Central Development
On June 25, Apple lifted list prices across key product lines, raising MacBook Air and MacBook Pro prices and increasing iPad Air and iPad Pro prices, while leaving iPhone pricing unchanged, according to TechCrunch. The price moves also reach Apple’s desktops: the M3 Ultra Mac Studio rose by $1,300 to $5,299, the base MacBook Pro moved from $1,699 to $1,999, and the iMac increased from $1,299 to $1,499, with the entry-level MacBook up from $599 to $699, the Ars Technica reported.
Why It Matters
The across-the-board adjustments lift average selling prices ahead of back-to-school and holiday purchase cycles, potentially shifting demand toward lower-spec configurations and older inventory.
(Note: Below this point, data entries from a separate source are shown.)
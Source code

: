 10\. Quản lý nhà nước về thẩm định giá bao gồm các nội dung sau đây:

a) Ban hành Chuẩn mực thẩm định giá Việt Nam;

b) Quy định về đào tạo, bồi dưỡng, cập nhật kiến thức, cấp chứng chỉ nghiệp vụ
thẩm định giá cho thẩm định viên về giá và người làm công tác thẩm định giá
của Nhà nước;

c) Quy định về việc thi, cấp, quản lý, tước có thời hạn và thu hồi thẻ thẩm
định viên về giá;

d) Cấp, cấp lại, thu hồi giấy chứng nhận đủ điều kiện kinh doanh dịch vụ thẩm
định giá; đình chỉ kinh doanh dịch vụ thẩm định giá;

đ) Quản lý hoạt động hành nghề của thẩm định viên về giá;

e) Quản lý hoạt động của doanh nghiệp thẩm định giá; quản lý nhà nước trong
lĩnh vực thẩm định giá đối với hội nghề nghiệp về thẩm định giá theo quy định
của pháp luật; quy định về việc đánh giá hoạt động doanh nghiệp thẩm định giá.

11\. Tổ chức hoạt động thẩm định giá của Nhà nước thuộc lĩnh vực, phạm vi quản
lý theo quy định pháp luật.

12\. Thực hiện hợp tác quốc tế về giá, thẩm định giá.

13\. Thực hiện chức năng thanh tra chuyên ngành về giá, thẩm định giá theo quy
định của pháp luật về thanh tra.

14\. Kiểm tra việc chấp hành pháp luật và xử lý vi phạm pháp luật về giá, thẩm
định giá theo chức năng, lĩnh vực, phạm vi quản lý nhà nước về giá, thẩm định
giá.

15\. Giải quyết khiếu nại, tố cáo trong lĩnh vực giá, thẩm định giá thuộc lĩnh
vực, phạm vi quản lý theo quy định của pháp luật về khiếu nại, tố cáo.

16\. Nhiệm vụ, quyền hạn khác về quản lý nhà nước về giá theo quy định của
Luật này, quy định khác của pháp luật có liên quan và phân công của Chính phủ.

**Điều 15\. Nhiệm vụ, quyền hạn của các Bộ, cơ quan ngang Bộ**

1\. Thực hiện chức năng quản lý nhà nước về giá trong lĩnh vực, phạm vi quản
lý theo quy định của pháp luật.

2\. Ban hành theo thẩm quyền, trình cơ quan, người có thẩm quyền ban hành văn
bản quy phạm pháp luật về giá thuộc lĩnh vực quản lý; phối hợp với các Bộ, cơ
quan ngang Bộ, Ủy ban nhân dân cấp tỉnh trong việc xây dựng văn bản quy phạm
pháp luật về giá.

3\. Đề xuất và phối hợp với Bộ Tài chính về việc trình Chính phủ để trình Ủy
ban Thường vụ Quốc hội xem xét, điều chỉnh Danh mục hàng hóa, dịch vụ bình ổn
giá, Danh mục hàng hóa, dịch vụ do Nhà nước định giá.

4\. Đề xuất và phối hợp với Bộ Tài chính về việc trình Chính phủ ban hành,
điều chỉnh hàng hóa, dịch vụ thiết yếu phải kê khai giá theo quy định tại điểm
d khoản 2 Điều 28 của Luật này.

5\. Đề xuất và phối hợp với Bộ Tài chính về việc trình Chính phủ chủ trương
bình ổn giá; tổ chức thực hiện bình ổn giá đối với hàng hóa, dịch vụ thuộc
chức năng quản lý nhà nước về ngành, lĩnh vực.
Apple has pointed to higher memory component costs as the driver, a rationale highlighted by Ars Technica. Retail dynamics may temporarily soften the blow: shoppers could find near-term discounts before the new MSRPs set the reference point for promotions, as Wired noted.
Perspective
Coverage aligns that Apple is raising prices for Macs and iPads while holding iPhone prices steady, with TechCrunch emphasizing the iPhone exception. Ars Technica underscores component-cost pressure and the steepest increases (notably the $1,300 jump for Mac Studio) and also notes smaller increases for accessories like Apple TV and HomePod. Wired frames the near-term buyer calculus around promotions as retailers recalibrate.
What to Watch
Whether iPhone pricing holds through Apple’s next launch window.
- Retailer and carrier promotions as the new list prices become the baseline.
- DRAM/NAND price trends and any subsequent list-price adjustments.
- Mix shifts away from high-end desktops like Mac Studio as budgets tighten.